WHAT YOU HAVE TO DO:
Stop at the line that contains "### * Supports Ollama, OpenAI, and Copilot". Until then, set down each line of the records exactly, beginning with the first, and skip pictures.

───── RECORD EXTRACTS ─────

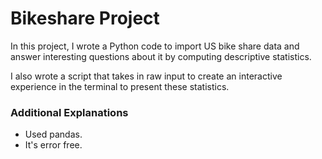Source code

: # Bikeshare Project
In this project, I wrote a Python code to import US bike share data and answer interesting questions about it by computing descriptive statistics. 

I also wrote a script that takes in raw input to create an interactive experience in the terminal to present these statistics.

### Additional Explanations
- Used pandas.
- It's error free.
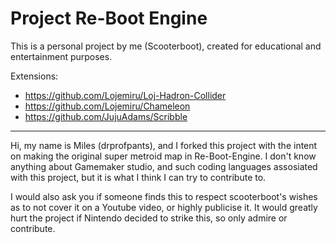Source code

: # Project Re-Boot Engine
This is a personal project by me (Scooterboot), created for educational and entertainment purposes.

Extensions:
- https://github.com/Lojemiru/Loj-Hadron-Collider
- https://github.com/Lojemiru/Chameleon
- https://github.com/JujuAdams/Scribble
_________________________________________________________________________________________________________________________________________________________

Hi, my name is Miles (drprofpants), and I forked this project with the intent on making the original super metroid map in Re-Boot-Engine.
I don't know anything about Gamemaker studio, and such coding languages assosiated with this project, but it is what I think I can try to contribute to. 

I would also ask you if someone finds this to respect scooterboot's wishes as to not cover it on a Youtube 
video, or highly publicise it. It would greatly hurt the project if Nintendo decided to strike this, so 
only admire or contribute.
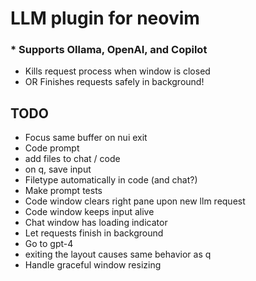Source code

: # LLM plugin for neovim

### * Supports Ollama, OpenAI, and Copilot

* Kills request process when window is closed
* OR Finishes requests safely in background!

## TODO

* Focus same buffer on nui exit
* Code prompt
* add files to chat / code
* on q, save input
* Filetype automatically in code (and chat?)
* Make prompt tests
* Code window clears right pane upon new llm request
* Code window keeps input alive
* Chat window has loading indicator
* Let requests finish in background
* Go to gpt-4
* exiting the layout causes same behavior as q
* Handle graceful window resizing
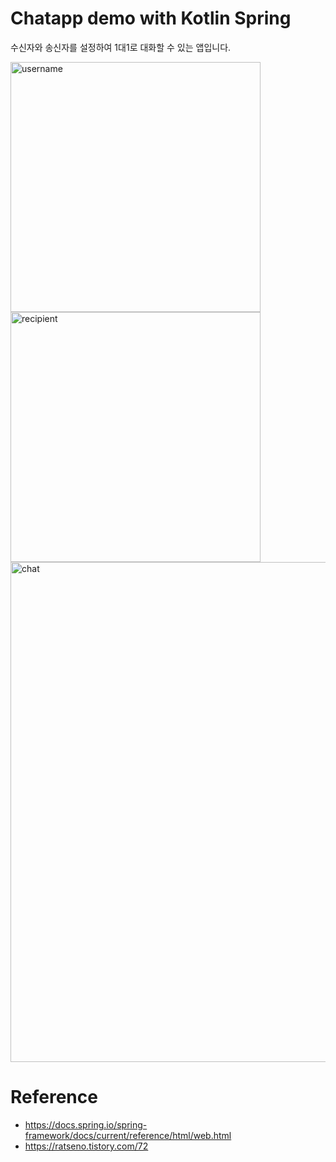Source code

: # Chatapp demo with Kotlin Spring

수신자와 송신자를 설정하여 1대1로 대화할 수 있는 앱입니다.

<img width="400" alt="username" src="https://user-images.githubusercontent.com/72551588/226099347-ecd7673b-7661-43d9-ab52-c44c83055506.png"><img width="400" alt="recipient" src="https://user-images.githubusercontent.com/72551588/226099352-57de70f4-d708-44bc-b37b-098c43efef87.png">
<img width="800" alt="chat" src="https://user-images.githubusercontent.com/72551588/226099359-51481aef-c85b-4637-b610-6bd68948f20c.png">


# Reference
- https://docs.spring.io/spring-framework/docs/current/reference/html/web.html
- https://ratseno.tistory.com/72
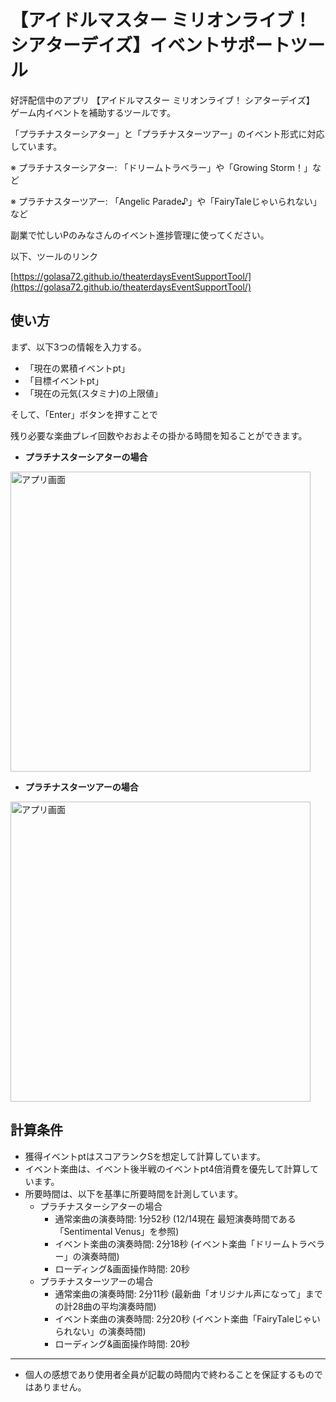 # 【アイドルマスター ミリオンライブ！ シアターデイズ】イベントサポートツール

好評配信中のアプリ 【アイドルマスター ミリオンライブ！ シアターデイズ】 ゲーム内イベントを補助するツールです。

「プラチナスターシアター」と「プラチナスターツアー」のイベント形式に対応しています。

※ プラチナスターシアター: 「ドリームトラベラー」や「Growing Storm！」など

※ プラチナスターツアー: 「Angelic Parade♪」や「FairyTaleじゃいられない」など

副業で忙しいPのみなさんのイベント進捗管理に使ってください。

以下、ツールのリンク

[https://golasa72.github.io/theaterdaysEventSupportTool/](https://golasa72.github.io/theaterdaysEventSupportTool/)

## 使い方

まず、以下3つの情報を入力する。
- 「現在の累積イベントpt」
- 「目標イベントpt」
- 「現在の元気(スタミナ)の上限値」

そして、「Enter」ボタンを押すことで

残り必要な楽曲プレイ回数やおおよその掛かる時間を知ることができます。

* **プラチナスターシアターの場合**

<img width="480" alt="アプリ画面" src="https://i.imgur.com/XEdcZhk.png">

* **プラチナスターツアーの場合**

<img width="480" alt="アプリ画面" src="https://i.imgur.com/A97NeNn.png">

## 計算条件

* 獲得イベントptはスコアランクSを想定して計算しています。
* イベント楽曲は、イベント後半戦のイベントpt4倍消費を優先して計算しています。
* 所要時間は、以下を基準に所要時間を計測しています。
	* プラチナスターシアターの場合
		* 通常楽曲の演奏時間: 1分52秒 (12/14現在 最短演奏時間である「Sentimental Venus」を参照)
		* イベント楽曲の演奏時間: 2分18秒 (イベント楽曲「ドリームトラベラー」の演奏時間)
		* ローディング&画面操作時間: 20秒
	* プラチナスターツアーの場合
		* 通常楽曲の演奏時間: 2分11秒 (最新曲「オリジナル声になって」までの計28曲の平均演奏時間)
		* イベント楽曲の演奏時間: 2分20秒 (イベント楽曲「FairyTaleじゃいられない」の演奏時間)
		* ローディング&画面操作時間: 20秒
		
***

* 個人の感想であり使用者全員が記載の時間内で終わることを保証するものではありません。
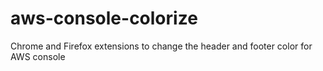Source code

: # aws-console-colorize
Chrome and Firefox extensions to change the header and footer color for AWS console
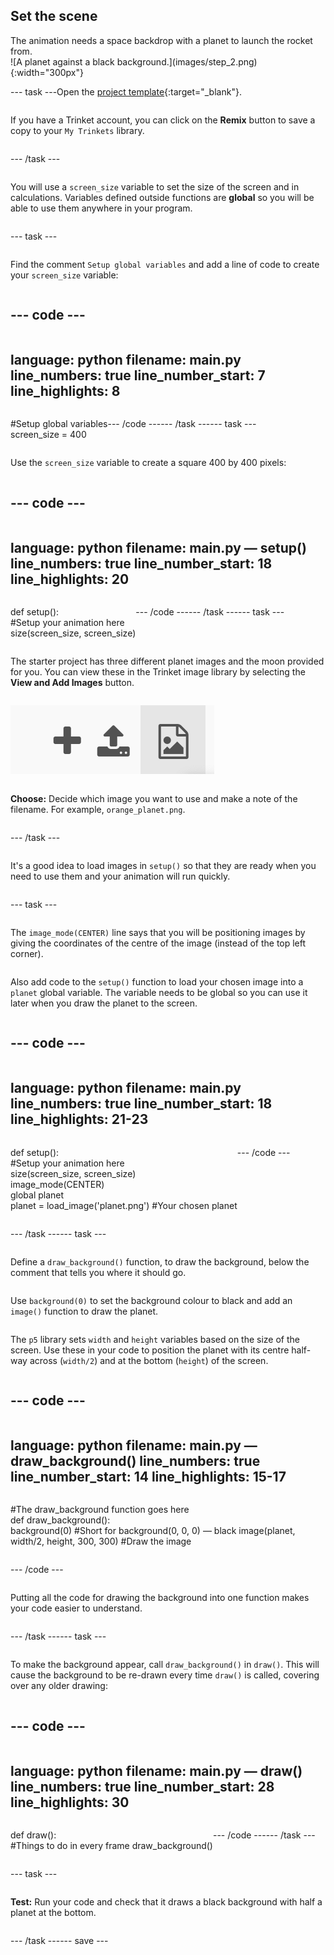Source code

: ## Set the scene

<div style="display: flex; flex-wrap: wrap">
<div style="flex-basis: 200px; flex-grow: 1; margin-right: 15px;">
The animation needs a space backdrop with a planet to launch the rocket from.</div>
<div>
![A planet against a black background.](images/step_2.png){:width="300px"}
</div>

--- task ---

Open the [project template](https://trinket.io/python/f2199f5a8c){:target="_blank"}.

If you have a Trinket account, you can click on the **Remix** button to save a copy to your `My Trinkets` library.

--- /task ---

You will use a `screen_size` variable to set the size of the screen and in calculations. Variables defined outside functions are **global** so you will be able to use them anywhere in your program.

--- task ---

Find the comment `Setup global variables` and add a line of code to create your `screen_size` variable:

--- code ---
---
language: python
filename: main.py
line_numbers: true
line_number_start: 7 
line_highlights: 8
---
#Setup global variables    
screen_size = 400   

--- /code ---

--- /task ---

--- task ---

Use the `screen_size` variable to create a square 400 by 400 pixels:

--- code ---
---
language: python
filename: main.py — setup()
line_numbers: true
line_number_start: 18
line_highlights: 20
---
def setup():   
  #Setup your animation here   
  size(screen_size, screen_size)   
  

--- /code ---

--- /task ---

--- task ---

The starter project has three different planet images and the moon provided for you. You can view these in the Trinket image library by selecting the **View and Add Images** button.

![A plus symbol, an upload symbol, and an image symbol. The image symbol is highlighted.](images/trinket_image.png)

**Choose:** Decide which image you want to use and make a note of the filename. For example, `orange_planet.png`.

--- /task ---

It's a good idea to load images in `setup()` so that they are ready when you need to use them and your animation will run quickly.

--- task ---

The `image_mode(CENTER)` line says that you will be positioning images by giving the coordinates of the centre of the image (instead of the top left corner).

Also add code to the `setup()` function to load your chosen image into a `planet` global variable. The variable needs to be global so you can use it later when you draw the planet to the screen.

--- code ---
---
language: python
filename: main.py
line_numbers: true
line_number_start: 18 
line_highlights: 21-23
---
def setup():   
  #Setup your animation here   
  size(screen_size, screen_size)   
  image_mode(CENTER)   
  global planet   
  planet = load_image('planet.png') #Your chosen planet


--- /code ---

--- /task ---

--- task ---

Define a `draw_background()` function, to draw the background, below the comment that tells you where it should go. 

Use `background(0)` to set the background colour to black and add an `image()` function to draw the planet.

The `p5` library sets `width` and `height` variables based on the size of the screen. Use these in your code to position the planet with its centre half-way across (`width/2`) and at the bottom (`height`) of the screen.

--- code ---
---
language: python
filename: main.py — draw_background()
line_numbers: true
line_number_start: 14 
line_highlights: 15-17
---
#The draw_background function goes here   
def draw_background():   
  background(0) #Short for background(0, 0, 0) — black 
  image(planet, width/2, height, 300, 300) #Draw the image
  

--- /code ---

Putting all the code for drawing the background into one function makes your code easier to understand.

--- /task --- 

--- task ---

To make the background appear, call `draw_background()` in `draw()`. This will cause the background to be re-drawn every time `draw()` is called, covering over any older drawing:

--- code ---
---
language: python
filename: main.py — draw()
line_numbers: true
line_number_start: 28 
line_highlights: 30
---
def draw():   
  #Things to do in every frame
  draw_background()
  
--- /code ---

--- /task ---

--- task ---

**Test:** Run your code and check that it draws a black background with half a planet at the bottom.

--- /task ---

--- save ---
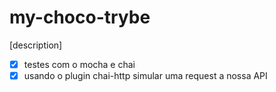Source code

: # my-choco-trybe
[description]

+ [x] testes com o mocha e chai
+ [x] usando o plugin chai-http simular uma request a nossa API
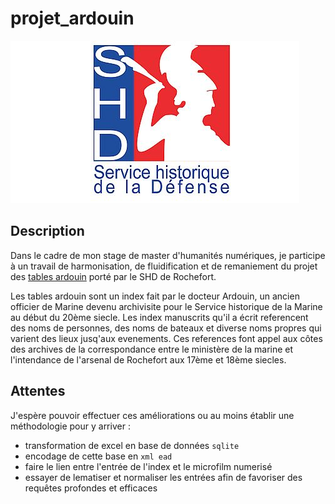 # projet_ardouin
![](logo-SHD.png)

## Description 
Dans le cadre de mon stage de master d'humanités numériques, je participe à un travail de harmonisation, de fluidification et de remaniement du projet des [tables ardouin](https://www.servicehistorique.sga.defense.gouv.fr/ressources/les-tables-ardouin) porté par le SHD de Rochefort.  

Les tables ardouin sont un index fait par le docteur Ardouin, un ancien officier de Marine devenu archivisite pour le Service historique de la Marine au début du 20ème siecle. Les index manuscrits qu'il a écrit referencent des noms de personnes, des noms de bateaux et diverse noms propres qui varient des lieux jusq'aux evenements. Ces references font appel aux côtes des archives de la correspondance entre le ministère de la marine et l'intendance de l'arsenal de Rochefort aux 17ème et 18ème siecles.

## Attentes
J'espère pouvoir effectuer ces améliorations ou au moins établir une méthodologie pour y arriver : 
- transformation de excel en base de données `sqlite`
- encodage de cette base en `xml ead` 
- faire le lien entre l'entrée de l'index et le microfilm numerisé
- essayer de lematiser et normaliser les entrées afin de favoriser des requêtes profondes et efficaces 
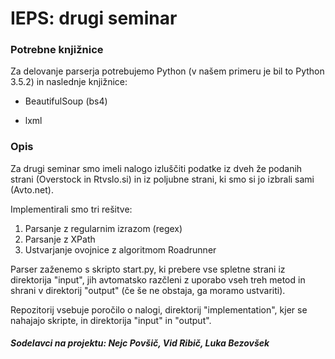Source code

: # IEPS: drugi seminar

### Potrebne knjižnice

Za delovanje parserja potrebujemo Python (v našem primeru je bil to Python 3.5.2) in naslednje knjižnice:

* BeautifulSoup (bs4)

* lxml


### Opis

Za drugi seminar smo imeli nalogo izluščiti podatke iz dveh že podanih strani (Overstock in Rtvslo.si) in iz 
poljubne strani, ki smo si jo izbrali sami (Avto.net).

Implementirali smo tri rešitve:

1. Parsanje z regularnim izrazom (regex)
2. Parsanje z XPath
3. Ustvarjanje ovojnice z algoritmom Roadrunner

Parser zaženemo s skripto start.py, ki prebere vse spletne strani iz direktorija "input", jih avtomatsko razčleni z uporabo 
vseh treh metod in shrani v direktorij "output" (če še ne obstaja, ga moramo ustvariti).

Repozitorij vsebuje poročilo o nalogi, direktorij "implementation", kjer se nahajajo skripte, in direktorija "input" in "output".

##### Sodelavci na projektu: Nejc Povšič, Vid Ribič, Luka Bezovšek
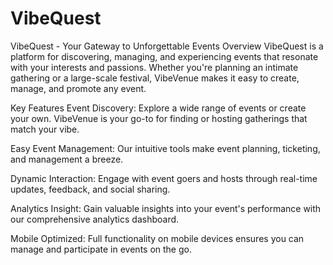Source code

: # VibeQuest

VibeQuest - Your Gateway to Unforgettable Events
Overview
VibeQuest is a platform for discovering, managing, and experiencing events that resonate with your interests and passions. Whether you're planning an intimate gathering or a large-scale festival, VibeVenue makes it easy to create, manage, and promote any event.

Key Features
Event Discovery: Explore a wide range of events or create your own. VibeVenue is your go-to for finding or hosting gatherings that match your vibe.

Easy Event Management: Our intuitive tools make event planning, ticketing, and management a breeze.

Dynamic Interaction: Engage with event goers and hosts through real-time updates, feedback, and social sharing.

Analytics Insight: Gain valuable insights into your event's performance with our comprehensive analytics dashboard.

Mobile Optimized: Full functionality on mobile devices ensures you can manage and participate in events on the go.

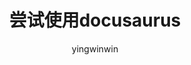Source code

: ---
slug: 尝试使用docusaurus
title: 尝试使用docusaurus
author: yingwinwin
author_title: 前端开发
author_url: https://github.com/yingwinwin
author_image_url: https://avatars.githubusercontent.com/u/55273635?s=60&v=4
tags: [docusaurus, try]
---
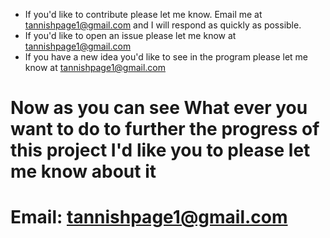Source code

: - If you'd like to contribute please let me know. Email me at tannishpage1@gmail.com and I will respond as quickly as possible.
- If you'd like to open an issue please let me know at tannishpage1@gmail.com
- If you have a new idea you'd like to see in the program please let me know at tannishpage1@gmail.com

# Now as you can see What ever you want to do to further the progress of this project I'd like you to please let me know about it

# Email: tannishpage1@gmail.com
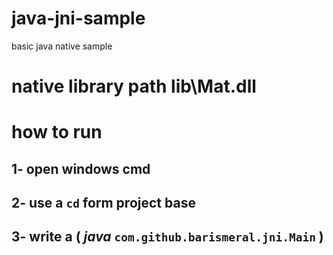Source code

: # java-jni-sample
basic java native sample

# native library path lib\\Mat.dll

# how to run

## 1- open windows cmd

## 2- use a <code>cd</code> form project base 

## 3- write a   (  <b> <i>java</i> <code>com.github.barismeral.jni.Main</code></b>    )


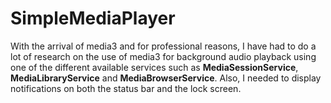 # SimpleMediaPlayer

With the arrival of media3 and for professional reasons, I have had to do a lot of research on the use of media3 for background audio playback using one of the different available services such as **MediaSessionService**, **MediaLibraryService** and **MediaBrowserService**. Also, I needed to display notifications on both the status bar and the lock screen.
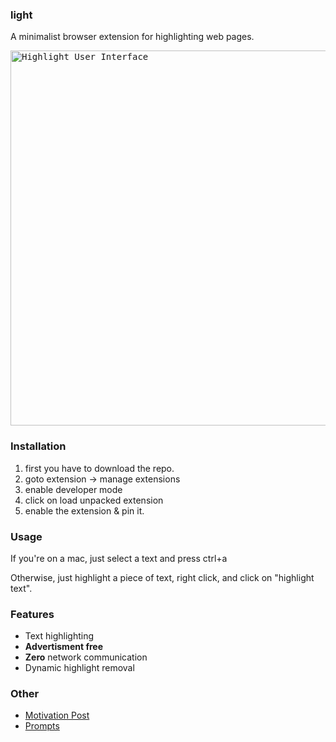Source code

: ### light

A minimalist browser extension for highlighting web pages.

<!-- <kbd>![Highlight User Interface](https://gift2htif5exwt2d.public.blob.vercel-storage.com/misc/light-2 "a title")</kbd> -->

<kbd><img src="https://gift2htif5exwt2d.public.blob.vercel-storage.com/misc/light-2" alt="Highlight User Interface" width="600" height="600"></kbd>

### Installation

1. first you have to download the repo.
2. goto extension -> manage extensions
3. enable developer mode
4. click on load unpacked extension
5. enable the extension & pin it.

### Usage

If you're on a mac, just select a text and press ctrl+a

Otherwise, just highlight a piece of text, right click, and click on "highlight text".

### Features

- Text highlighting
- **Advertisment free**
- **Zero** network communication
- Dynamic highlight removal

### Other

- [Motivation Post](https://gwuah.com/fragments/light.html)
- [Prompts](./agent.md)
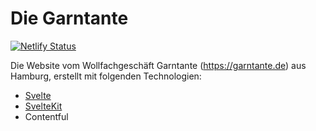 # Die Garntante

[![Netlify Status](https://api.netlify.com/api/v1/badges/6771f16e-fbab-4aa1-ad72-dc996d6ed466/deploy-status)](https://app.netlify.com/sites/determined-jang-517a8a/deploys)

Die Website vom Wollfachgeschäft Garntante (https://garntante.de) aus Hamburg, erstellt mit folgenden Technologien:

- [Svelte](https://github.com/sveltejs/svelte)
- [SvelteKit](https://github.com/sveltejs/kit)
- Contentful
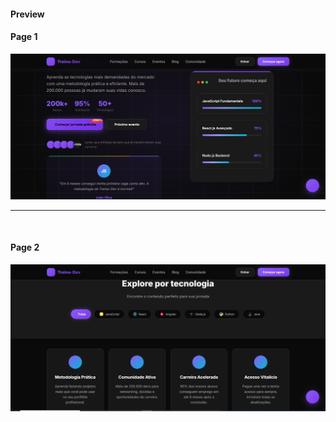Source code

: #### Preview

#### Page 1
<img src="./preview/1-1-home.png" alt="">

<hr> <br>

#### Page 2
<img src="./preview/2-tecnologias.png" alt="">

─────

SOLUTION TO THIS PROBLEM:
Source code

: # Bikeshare Project
In this project, I wrote a Python code to import US bike share data and answer interesting questions about it by computing descriptive statistics. 

I also wrote a script that takes in raw input to create an interactive experience in the terminal to present these statistics.

### Additional Explanations
- Used pandas.
- It's error free.
Source code

: # Project Re-Boot Engine
This is a personal project by me (Scooterboot), created for educational and entertainment purposes.

Extensions:
- https://github.com/Lojemiru/Loj-Hadron-Collider
- https://github.com/Lojemiru/Chameleon
- https://github.com/JujuAdams/Scribble
_________________________________________________________________________________________________________________________________________________________

Hi, my name is Miles (drprofpants), and I forked this project with the intent on making the original super metroid map in Re-Boot-Engine.
I don't know anything about Gamemaker studio, and such coding languages assosiated with this project, but it is what I think I can try to contribute to. 

I would also ask you if someone finds this to respect scooterboot's wishes as to not cover it on a Youtube 
video, or highly publicise it. It would greatly hurt the project if Nintendo decided to strike this, so 
only admire or contribute.
Source code

: # LLM plugin for neovim

### * Supports Ollama, OpenAI, and Copilot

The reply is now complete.